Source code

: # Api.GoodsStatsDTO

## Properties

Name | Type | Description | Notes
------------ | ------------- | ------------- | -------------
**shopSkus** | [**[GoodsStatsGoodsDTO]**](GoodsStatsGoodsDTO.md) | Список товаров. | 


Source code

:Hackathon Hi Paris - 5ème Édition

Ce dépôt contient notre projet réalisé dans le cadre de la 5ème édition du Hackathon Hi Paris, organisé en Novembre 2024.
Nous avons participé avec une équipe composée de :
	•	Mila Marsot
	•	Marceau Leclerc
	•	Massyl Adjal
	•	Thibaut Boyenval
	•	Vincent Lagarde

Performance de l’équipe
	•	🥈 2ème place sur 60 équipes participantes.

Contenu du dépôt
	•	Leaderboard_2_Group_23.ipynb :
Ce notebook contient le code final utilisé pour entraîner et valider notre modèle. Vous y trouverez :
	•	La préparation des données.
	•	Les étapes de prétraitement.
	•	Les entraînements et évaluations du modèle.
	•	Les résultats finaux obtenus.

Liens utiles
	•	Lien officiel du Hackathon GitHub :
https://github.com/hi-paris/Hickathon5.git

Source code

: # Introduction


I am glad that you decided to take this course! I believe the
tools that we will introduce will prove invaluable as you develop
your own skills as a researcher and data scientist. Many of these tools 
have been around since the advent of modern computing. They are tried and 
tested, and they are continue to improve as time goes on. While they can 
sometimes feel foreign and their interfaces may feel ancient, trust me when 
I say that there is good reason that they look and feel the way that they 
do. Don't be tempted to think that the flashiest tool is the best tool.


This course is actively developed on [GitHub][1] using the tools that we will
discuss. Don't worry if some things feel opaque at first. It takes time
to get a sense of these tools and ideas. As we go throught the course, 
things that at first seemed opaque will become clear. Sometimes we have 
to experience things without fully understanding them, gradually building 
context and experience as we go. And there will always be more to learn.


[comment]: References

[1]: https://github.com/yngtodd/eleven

---

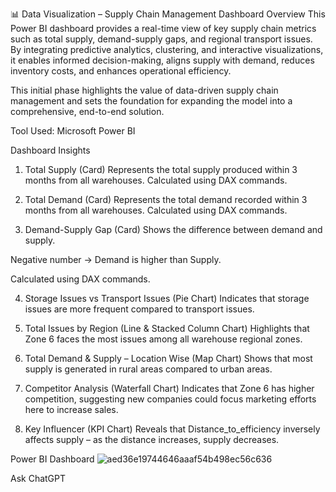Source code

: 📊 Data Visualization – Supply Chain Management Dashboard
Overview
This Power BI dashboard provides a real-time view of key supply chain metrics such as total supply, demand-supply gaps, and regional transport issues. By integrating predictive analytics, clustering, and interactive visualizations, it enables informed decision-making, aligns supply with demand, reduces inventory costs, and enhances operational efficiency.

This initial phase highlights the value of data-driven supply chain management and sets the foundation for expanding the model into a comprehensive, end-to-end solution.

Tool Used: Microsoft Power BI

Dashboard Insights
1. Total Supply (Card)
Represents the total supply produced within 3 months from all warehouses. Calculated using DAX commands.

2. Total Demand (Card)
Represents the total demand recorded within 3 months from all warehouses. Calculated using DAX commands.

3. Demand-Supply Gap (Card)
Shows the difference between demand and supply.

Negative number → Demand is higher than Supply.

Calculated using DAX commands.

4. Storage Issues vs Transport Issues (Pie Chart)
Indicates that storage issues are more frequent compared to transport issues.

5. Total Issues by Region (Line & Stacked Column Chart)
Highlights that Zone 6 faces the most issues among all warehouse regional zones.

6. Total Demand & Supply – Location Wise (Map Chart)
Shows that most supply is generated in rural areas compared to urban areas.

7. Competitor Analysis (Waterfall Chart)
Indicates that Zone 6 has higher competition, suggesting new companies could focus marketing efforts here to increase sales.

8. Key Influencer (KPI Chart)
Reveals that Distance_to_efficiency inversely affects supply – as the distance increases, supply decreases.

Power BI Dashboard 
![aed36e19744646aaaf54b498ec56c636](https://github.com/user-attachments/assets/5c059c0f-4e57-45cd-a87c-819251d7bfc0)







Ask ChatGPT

▶ [WORK ORDER]:
Your answer should be each line from the entries that includes the string "more".

▶ [EXERCISE SOLUTION]:
context and experience as we go. And there will always be more to learn.
Indicates that storage issues are more frequent compared to transport issues.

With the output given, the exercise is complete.